* [THE TASK] Check each line of the records below for the word "backup" and copy those where it appears.

Source texts of formatted documents
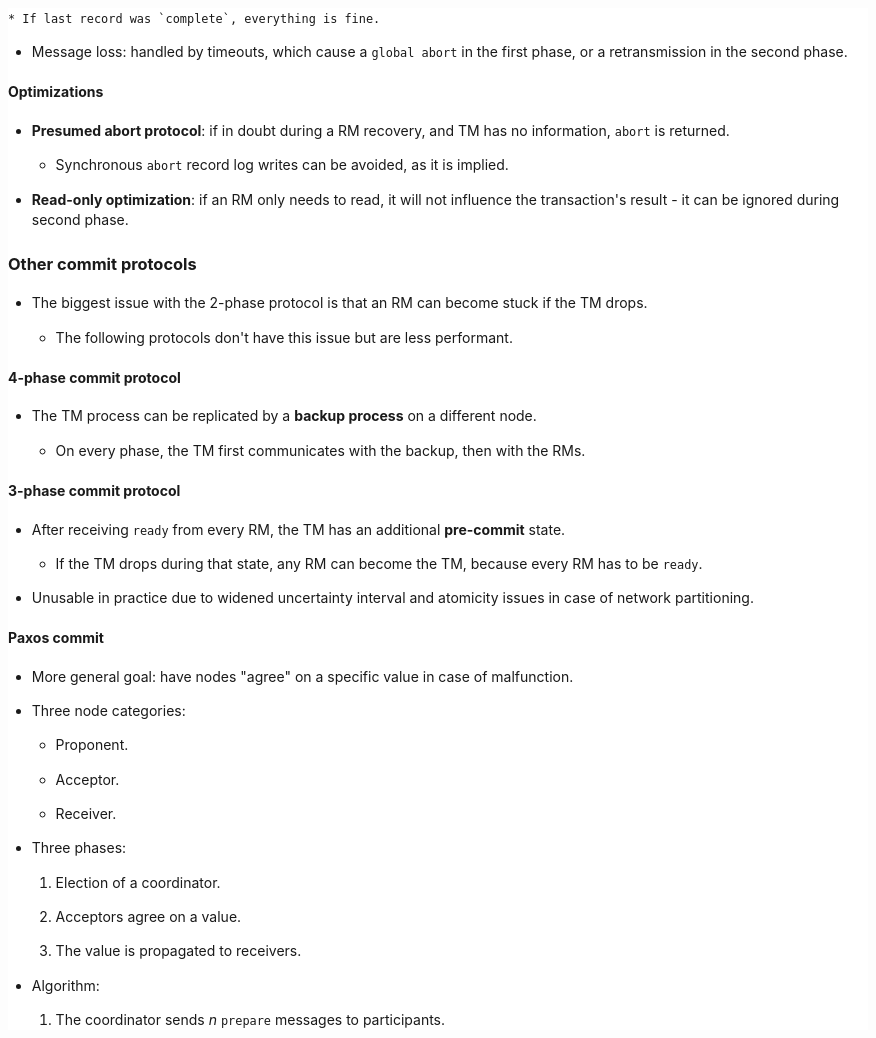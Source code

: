     * If last record was `complete`, everything is fine.

* Message loss: handled by timeouts, which cause a `global abort` in the first phase, or a retransmission in the second phase.


#### Optimizations

* **Presumed abort protocol**: if in doubt during a RM recovery, and TM has no information, `abort` is returned.

    * Synchronous `abort` record log writes can be avoided, as it is implied.

* **Read-only optimization**: if an RM only needs to read, it will not influence the transaction's result - it can be ignored during second phase.


### Other commit protocols

* The biggest issue with the 2-phase protocol is that an RM can become stuck if the TM drops.

    * The following protocols don't have this issue but are less performant.

#### 4-phase commit protocol

* The TM process can be replicated by a **backup process** on a different node.

    * On every phase, the TM first communicates with the backup, then with the RMs.


#### 3-phase commit protocol

* After receiving `ready` from every RM, the TM has an additional **pre-commit** state.

    * If the TM drops during that state, any RM can become the TM, because every RM has to be `ready`.

* Unusable in practice due to widened uncertainty interval and atomicity issues in case of network partitioning.


#### Paxos commit

* More general goal: have nodes "agree" on a specific value in case of malfunction.

* Three node categories:

    * Proponent.

    * Acceptor.

    * Receiver.

* Three phases:

    1. Election of a coordinator.

    2. Acceptors agree on a value.

    3. The value is propagated to receivers.

* Algorithm:

    1. The coordinator sends $n$ `prepare` messages to participants.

* [REPLY TO THE EXERCISE]
* The TM process can be replicated by a **backup process** on a different node.
    * On every phase, the TM first communicates with the backup, then with the RMs.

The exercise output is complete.